The vehicle slewed around another blob, an outer wheel riding up a bank, then squished through some stuff that surely wasn't ice slush. “There's a guzzler. Dad!” David called, pointing.
“Got it,” Jim said. He slid to a halt by the creature, who looked exactly like the other one. “Got another pill, Mary?”
Mary dived into her purse. “Yes. Here.” She fished out the bottle and opened it, spilling several pills. She picked one up and passed it to her husband.
He gave it to the guzzler. The creature swallowed the pill, then looked for the gas tank. But of course, it was
capped.
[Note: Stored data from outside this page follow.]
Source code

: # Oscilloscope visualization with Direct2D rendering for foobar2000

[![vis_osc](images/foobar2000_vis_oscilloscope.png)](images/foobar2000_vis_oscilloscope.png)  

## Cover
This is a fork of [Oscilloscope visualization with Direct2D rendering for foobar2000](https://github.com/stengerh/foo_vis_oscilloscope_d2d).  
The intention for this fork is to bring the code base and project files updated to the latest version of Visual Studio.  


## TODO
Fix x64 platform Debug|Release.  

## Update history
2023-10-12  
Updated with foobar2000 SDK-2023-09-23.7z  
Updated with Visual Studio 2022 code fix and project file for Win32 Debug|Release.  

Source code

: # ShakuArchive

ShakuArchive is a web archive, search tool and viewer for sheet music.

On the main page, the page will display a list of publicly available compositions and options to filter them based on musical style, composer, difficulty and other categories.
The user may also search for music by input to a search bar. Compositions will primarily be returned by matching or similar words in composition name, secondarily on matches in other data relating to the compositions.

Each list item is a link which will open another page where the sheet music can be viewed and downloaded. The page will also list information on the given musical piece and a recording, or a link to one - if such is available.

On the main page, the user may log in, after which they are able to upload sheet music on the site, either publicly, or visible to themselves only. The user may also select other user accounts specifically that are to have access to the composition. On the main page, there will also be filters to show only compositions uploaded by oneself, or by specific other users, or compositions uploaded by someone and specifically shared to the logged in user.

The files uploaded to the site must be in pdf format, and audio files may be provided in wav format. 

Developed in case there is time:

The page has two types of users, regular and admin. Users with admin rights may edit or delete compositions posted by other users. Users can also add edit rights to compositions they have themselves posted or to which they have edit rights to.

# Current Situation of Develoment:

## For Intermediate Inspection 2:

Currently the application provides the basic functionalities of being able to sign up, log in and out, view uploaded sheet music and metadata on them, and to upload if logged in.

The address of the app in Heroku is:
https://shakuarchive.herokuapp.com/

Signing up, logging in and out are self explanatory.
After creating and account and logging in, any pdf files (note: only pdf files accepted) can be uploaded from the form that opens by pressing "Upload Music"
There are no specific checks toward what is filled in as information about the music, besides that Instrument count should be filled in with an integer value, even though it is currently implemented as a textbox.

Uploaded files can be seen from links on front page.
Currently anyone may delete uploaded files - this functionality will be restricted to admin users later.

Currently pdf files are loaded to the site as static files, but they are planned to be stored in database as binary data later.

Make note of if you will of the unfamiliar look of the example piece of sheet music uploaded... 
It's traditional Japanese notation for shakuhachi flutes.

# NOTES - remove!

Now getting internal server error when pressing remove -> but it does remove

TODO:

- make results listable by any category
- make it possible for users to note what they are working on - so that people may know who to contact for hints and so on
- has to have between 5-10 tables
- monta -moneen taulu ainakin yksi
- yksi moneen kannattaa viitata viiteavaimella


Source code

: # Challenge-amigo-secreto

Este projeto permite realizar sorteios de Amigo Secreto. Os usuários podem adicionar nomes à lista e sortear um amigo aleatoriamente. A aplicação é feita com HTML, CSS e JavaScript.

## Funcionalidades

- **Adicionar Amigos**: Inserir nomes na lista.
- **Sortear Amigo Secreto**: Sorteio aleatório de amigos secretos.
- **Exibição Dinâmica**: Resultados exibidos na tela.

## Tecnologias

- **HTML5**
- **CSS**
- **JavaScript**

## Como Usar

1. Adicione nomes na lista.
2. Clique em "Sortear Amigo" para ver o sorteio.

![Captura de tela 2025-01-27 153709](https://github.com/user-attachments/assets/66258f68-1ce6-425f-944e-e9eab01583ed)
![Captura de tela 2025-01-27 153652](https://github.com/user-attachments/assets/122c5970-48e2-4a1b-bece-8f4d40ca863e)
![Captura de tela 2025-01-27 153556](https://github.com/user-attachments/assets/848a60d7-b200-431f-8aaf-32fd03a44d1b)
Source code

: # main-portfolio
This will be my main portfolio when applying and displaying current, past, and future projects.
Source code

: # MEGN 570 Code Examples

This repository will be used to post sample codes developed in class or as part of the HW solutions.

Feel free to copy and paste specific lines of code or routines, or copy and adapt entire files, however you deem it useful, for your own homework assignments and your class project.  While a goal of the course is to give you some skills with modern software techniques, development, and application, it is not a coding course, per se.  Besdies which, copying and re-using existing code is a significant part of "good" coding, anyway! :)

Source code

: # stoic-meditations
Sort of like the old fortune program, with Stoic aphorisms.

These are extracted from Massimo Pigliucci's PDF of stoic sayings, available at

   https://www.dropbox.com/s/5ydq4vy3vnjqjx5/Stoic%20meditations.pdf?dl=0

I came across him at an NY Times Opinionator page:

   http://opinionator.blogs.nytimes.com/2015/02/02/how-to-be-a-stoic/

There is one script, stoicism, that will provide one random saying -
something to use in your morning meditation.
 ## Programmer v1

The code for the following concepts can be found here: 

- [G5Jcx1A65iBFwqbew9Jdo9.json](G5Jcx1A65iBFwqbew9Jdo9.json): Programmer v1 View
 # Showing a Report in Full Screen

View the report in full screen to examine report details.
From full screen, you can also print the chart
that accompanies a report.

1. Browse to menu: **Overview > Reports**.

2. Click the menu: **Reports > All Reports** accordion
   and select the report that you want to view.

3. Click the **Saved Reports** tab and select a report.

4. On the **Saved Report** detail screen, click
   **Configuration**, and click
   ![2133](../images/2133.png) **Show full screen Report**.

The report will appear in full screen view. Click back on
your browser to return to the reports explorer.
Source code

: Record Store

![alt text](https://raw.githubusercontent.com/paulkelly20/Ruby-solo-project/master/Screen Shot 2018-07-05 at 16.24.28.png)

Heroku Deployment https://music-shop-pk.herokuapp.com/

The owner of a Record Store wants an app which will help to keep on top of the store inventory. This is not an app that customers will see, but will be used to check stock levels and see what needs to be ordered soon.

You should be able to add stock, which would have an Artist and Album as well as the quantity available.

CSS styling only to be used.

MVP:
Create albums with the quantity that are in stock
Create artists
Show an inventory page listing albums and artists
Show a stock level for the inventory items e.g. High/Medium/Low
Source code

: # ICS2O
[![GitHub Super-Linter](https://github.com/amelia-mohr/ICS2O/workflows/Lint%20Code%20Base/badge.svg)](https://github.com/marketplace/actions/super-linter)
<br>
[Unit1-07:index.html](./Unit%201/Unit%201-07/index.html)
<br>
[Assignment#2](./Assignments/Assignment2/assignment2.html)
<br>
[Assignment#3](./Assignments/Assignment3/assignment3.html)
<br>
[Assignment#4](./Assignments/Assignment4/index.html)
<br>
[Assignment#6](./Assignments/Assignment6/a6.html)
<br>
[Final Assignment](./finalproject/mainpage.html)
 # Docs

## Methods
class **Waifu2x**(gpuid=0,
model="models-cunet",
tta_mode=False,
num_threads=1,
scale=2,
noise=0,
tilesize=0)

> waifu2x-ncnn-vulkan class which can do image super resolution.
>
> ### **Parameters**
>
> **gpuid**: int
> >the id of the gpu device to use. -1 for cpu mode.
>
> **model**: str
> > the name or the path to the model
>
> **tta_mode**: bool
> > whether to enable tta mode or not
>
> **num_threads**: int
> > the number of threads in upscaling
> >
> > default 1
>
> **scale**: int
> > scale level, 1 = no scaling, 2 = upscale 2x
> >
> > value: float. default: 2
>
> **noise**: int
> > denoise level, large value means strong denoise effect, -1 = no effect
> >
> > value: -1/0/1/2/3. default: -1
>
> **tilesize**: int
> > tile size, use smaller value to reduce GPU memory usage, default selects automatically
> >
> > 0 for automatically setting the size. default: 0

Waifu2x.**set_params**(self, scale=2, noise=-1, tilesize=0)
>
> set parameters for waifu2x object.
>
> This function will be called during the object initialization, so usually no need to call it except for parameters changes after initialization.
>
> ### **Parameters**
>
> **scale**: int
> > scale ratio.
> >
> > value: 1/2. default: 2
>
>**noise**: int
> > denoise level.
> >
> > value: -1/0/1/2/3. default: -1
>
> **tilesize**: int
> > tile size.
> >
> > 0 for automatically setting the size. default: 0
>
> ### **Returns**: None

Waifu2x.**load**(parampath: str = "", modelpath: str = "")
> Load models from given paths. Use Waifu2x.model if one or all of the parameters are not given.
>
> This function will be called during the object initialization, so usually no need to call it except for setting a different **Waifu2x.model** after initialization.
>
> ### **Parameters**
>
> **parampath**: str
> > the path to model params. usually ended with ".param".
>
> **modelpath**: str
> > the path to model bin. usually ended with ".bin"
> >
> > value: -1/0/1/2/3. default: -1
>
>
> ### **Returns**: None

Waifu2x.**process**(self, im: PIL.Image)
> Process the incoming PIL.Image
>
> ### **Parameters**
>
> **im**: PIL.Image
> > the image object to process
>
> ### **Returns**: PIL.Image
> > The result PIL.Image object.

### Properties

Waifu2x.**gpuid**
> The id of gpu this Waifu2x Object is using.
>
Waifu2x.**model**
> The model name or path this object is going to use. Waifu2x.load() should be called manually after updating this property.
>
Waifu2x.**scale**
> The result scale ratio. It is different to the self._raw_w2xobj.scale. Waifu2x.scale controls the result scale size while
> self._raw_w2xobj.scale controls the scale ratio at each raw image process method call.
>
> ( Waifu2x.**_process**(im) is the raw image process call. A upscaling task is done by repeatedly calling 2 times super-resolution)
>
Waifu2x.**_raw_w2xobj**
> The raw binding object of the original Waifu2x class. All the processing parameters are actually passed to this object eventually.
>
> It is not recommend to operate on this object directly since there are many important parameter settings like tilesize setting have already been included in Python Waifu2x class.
Jim started to open the door.
“No!” Mary cried. “You'll get hit by meat.”
Jim hesitated, closing the door. “Somebody's got to take off the gas cap,” he pointed out. “And not you or a child.”
Chlorine perked up. “Nimby?”
Without a word, the young man opened his door and got out. A huge mass of something bounced in front of him. “He'll be hit!” Mary cried.
Chlorine pondered for half a moment. “Nimby, assume your natural form—with tough scales,” she called.
Then the young man disappeared, to be replaced by the ugliest creature Mary could have imagined. It looked like a mule from the front, being mule-headed, and some kind of ancient dinosaur from behind, with huge overlapping scales. Furthermore, it was striped pink and green. The pink was halfway pretty, but the green was wretched. So this was the real nature of the creature! No wonder she had been uneasy about him.
But she reminded herself that he was doing them a favor. She watched as he made his four-footed way around the front of the RV. Chunks of meat struck his body, but did no apparent harm. His scales were indeed tough, as Chlorine had suggested. But rapidly getting badly soiled.